#### DIRECTIONS FOR THIS TASK:
Pull every line containing "item" from the data.

*** EXCERPTED RECORDS ***

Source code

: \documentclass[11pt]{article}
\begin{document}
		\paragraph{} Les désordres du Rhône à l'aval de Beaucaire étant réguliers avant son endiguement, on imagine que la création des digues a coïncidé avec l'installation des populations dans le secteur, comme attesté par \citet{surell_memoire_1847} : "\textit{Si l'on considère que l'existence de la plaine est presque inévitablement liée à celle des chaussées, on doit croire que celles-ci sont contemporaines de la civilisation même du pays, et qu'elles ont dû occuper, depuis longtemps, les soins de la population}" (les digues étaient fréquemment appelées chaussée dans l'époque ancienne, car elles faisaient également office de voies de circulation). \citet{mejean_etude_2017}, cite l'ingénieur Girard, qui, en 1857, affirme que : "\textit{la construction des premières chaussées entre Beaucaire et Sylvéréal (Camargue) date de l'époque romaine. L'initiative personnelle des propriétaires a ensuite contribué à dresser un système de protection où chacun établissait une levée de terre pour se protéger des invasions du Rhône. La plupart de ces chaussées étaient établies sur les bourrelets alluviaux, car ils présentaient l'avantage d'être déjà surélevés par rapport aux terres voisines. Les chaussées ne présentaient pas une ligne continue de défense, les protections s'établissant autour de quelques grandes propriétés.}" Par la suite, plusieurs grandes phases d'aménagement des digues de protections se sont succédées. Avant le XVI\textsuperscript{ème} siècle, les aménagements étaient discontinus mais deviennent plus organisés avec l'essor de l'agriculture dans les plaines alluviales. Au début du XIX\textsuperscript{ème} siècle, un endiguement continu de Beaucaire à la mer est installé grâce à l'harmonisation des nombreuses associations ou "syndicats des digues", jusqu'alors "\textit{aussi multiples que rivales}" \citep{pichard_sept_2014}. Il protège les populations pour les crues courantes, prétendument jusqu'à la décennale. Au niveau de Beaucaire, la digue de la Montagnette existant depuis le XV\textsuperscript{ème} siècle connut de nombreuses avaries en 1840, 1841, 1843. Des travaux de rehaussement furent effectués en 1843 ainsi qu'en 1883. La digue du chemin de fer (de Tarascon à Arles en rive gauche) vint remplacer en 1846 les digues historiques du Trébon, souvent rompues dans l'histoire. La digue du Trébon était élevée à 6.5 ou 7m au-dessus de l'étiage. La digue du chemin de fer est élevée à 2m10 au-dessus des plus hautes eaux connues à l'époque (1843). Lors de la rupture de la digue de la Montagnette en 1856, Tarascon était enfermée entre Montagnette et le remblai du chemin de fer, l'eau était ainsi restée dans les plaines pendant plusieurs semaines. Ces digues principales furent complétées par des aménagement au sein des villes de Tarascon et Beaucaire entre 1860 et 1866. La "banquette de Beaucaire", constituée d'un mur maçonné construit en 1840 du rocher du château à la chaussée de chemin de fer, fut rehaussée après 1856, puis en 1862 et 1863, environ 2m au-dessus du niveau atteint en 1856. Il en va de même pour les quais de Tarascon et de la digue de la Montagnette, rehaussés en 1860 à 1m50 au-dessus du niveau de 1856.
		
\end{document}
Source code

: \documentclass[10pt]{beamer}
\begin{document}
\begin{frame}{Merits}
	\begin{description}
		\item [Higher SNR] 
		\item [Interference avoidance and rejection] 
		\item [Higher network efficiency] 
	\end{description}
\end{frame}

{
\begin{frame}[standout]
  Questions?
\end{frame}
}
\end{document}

***

#### OUTPUT BELOW:
		\item [Higher SNR] 
		\item [Interference avoidance and rejection] 
		\item [Higher network efficiency] 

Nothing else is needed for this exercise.